Wheeler alleges that she was required to arrive at work ten minutes before her shift and be
at her workbench prior to her shift, but that she was not paid for this time, despite being a
nonexempt, hourly employee. She seeks to certify a class of “all current or former hourly Baxter
employees in Arkansas who have, within the applicable statute of limitations, have [sic] been denied
pay in violation of Arkansas state law and the FLSA.” She also expresses an interest in representing
a similar national class, should “this rule prove to be company wide[.]” She contends that her claims
are typical of those of the proposed class inasmuch as all class members were victims of Baxter’s
policy requiring “its hourly employees to clock-in ten minutes before their shift and be at their
workbench prior to their shift and wait for work” without compensation. She alleges that she and
her counsel are competent to represent the class, and that she is similarly situated to the potential
class members because they, like her, are non-exempt employees who were unlawfully deprived of
compensation by Baxter’s uniform practice.

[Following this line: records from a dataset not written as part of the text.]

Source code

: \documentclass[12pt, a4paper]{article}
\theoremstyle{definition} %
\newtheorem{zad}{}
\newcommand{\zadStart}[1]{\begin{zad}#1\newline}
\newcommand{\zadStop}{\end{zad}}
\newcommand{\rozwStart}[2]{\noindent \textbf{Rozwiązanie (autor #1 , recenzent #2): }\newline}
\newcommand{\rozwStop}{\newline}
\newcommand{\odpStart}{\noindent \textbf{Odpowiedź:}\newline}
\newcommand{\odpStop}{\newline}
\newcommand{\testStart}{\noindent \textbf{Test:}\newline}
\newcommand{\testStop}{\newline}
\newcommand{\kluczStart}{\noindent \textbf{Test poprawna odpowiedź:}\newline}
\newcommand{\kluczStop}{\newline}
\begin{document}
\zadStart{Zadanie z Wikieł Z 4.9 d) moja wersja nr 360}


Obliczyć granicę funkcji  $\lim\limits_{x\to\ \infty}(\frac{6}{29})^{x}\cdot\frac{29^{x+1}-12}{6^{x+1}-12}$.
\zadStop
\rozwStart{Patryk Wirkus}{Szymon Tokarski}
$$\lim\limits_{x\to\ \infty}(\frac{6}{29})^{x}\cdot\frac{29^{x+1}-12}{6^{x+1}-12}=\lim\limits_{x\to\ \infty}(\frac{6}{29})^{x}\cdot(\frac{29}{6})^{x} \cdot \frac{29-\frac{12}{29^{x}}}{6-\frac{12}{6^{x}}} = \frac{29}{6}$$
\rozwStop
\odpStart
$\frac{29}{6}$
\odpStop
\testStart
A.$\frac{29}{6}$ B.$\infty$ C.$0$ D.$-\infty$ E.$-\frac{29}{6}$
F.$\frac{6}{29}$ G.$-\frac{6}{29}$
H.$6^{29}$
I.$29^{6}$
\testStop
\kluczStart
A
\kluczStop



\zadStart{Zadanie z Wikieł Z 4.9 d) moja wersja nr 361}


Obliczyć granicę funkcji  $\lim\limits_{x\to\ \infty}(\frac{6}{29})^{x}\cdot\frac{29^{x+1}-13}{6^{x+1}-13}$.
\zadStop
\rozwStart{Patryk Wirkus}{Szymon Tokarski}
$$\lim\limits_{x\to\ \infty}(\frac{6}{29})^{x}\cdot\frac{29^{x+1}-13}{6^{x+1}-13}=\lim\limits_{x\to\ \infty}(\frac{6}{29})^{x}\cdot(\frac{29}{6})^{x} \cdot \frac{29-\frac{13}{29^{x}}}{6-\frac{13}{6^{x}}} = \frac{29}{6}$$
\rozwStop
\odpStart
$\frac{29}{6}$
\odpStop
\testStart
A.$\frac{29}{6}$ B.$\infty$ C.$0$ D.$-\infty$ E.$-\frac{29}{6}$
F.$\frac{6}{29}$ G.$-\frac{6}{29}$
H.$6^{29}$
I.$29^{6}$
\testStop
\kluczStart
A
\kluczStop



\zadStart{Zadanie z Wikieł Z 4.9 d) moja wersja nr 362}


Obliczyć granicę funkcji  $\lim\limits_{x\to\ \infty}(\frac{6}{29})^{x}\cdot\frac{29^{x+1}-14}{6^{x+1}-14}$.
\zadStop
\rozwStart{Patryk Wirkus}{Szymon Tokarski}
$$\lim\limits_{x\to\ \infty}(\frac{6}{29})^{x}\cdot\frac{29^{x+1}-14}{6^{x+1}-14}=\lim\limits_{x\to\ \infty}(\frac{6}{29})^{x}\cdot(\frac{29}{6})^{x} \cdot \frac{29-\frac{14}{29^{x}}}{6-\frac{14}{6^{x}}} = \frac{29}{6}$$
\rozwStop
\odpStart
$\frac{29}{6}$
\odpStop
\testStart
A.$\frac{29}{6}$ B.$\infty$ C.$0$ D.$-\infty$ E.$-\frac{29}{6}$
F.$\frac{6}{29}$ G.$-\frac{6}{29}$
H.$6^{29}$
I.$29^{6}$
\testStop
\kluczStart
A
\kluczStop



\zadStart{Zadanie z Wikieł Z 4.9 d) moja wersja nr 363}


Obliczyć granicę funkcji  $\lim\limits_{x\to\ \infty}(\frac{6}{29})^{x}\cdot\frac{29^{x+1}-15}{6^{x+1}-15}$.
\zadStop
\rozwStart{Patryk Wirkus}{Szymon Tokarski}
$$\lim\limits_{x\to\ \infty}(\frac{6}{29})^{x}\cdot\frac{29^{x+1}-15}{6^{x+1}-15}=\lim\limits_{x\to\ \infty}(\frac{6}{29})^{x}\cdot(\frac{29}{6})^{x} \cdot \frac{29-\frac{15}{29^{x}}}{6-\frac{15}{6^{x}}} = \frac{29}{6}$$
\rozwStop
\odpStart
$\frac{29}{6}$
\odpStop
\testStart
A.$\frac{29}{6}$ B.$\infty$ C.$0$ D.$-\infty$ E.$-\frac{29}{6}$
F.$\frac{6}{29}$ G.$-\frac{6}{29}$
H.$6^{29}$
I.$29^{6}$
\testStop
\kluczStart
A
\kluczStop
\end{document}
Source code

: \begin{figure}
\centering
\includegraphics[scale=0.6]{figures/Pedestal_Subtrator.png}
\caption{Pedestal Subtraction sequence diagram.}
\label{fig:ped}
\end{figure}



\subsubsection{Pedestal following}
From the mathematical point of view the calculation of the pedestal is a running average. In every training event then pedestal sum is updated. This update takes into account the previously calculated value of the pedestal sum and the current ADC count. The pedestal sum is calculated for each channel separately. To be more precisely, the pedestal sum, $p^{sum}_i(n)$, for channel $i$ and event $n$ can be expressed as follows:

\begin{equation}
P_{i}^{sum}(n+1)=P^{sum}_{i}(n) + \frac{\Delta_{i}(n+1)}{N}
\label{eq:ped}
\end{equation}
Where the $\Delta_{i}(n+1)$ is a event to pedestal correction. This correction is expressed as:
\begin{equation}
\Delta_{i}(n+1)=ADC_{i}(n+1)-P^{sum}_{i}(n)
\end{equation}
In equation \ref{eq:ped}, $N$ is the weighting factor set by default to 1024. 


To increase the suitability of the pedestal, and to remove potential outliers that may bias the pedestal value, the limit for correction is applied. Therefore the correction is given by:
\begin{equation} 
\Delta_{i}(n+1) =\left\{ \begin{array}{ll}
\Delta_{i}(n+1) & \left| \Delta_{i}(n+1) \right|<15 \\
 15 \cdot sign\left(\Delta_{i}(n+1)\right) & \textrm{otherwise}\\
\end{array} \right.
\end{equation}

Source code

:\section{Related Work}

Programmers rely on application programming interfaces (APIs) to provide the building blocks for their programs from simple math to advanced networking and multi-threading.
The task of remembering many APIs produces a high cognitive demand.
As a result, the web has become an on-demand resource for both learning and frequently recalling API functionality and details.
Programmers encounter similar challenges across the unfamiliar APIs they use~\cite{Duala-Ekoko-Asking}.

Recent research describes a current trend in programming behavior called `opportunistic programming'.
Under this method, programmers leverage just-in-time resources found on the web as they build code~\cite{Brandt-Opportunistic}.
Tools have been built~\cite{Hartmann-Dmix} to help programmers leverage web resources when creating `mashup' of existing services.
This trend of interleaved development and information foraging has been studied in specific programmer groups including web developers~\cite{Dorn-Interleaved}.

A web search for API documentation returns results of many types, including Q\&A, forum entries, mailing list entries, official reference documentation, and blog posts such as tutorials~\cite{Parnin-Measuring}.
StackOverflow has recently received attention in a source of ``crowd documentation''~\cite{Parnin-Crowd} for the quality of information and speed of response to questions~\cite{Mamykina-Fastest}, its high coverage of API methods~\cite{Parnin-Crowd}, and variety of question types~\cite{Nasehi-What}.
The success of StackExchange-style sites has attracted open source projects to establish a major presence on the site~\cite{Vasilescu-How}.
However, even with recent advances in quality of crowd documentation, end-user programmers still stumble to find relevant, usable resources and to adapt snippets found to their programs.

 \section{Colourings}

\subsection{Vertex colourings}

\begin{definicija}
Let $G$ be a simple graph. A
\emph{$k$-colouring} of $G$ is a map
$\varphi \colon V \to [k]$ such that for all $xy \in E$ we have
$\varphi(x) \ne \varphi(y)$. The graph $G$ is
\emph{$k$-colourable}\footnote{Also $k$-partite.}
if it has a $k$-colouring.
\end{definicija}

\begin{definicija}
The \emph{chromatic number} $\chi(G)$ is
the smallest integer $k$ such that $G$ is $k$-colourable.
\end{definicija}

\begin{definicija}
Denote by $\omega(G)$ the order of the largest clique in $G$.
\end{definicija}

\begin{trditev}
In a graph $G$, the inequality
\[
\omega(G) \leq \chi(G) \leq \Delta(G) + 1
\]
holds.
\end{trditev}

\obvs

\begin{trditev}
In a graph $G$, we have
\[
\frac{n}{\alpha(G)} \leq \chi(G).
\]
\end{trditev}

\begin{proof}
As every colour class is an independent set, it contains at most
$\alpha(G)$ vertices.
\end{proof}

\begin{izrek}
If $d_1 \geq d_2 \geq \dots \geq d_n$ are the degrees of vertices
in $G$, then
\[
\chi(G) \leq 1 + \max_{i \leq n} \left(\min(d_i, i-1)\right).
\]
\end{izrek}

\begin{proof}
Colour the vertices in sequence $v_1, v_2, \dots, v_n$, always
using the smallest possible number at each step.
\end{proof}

The FLSA authorizes “similarly situated” employees to proceed collectively to recover
damages for violations of the FLSA’s overtime and record-keeping provisions. 29 U.S.C. § 216(b)
(2006). The FLSA does not expressly define “similarly situated.” Although the Eighth Circuit has
not addressed the issue, this Court and others within the Eighth Circuit have applied the two-step
approach set out in Lusardi v. Xerox Corp., 118 F.R.D. 351 (D.N.J. 1987). See In re Pilgrim’s
Pride, No. 1:07-CV-1832, 2008 WL 4877239, at *2 (W.D. Ark. Mar. 13, 2008) (citing to federal
courts that follow the two-step approach and adopting it); Davis v. NovaStar Mortg., Inc., 408 F.
Supp. 2d 811, 815 (W.D. Mo. 2005) (applying the two-step approach); Kalish v. High Tech Inst.,
Inc., No. Civ. 04-1440, 2005 WL 1073645, at *1 (D. Minn. Apr. 22, 2005) (applying the two-step
approach); McQuay v. Am. Int’l Group, No. 4:01CV00661, 2002 WL 31475212, at *2 (E.D. Ark.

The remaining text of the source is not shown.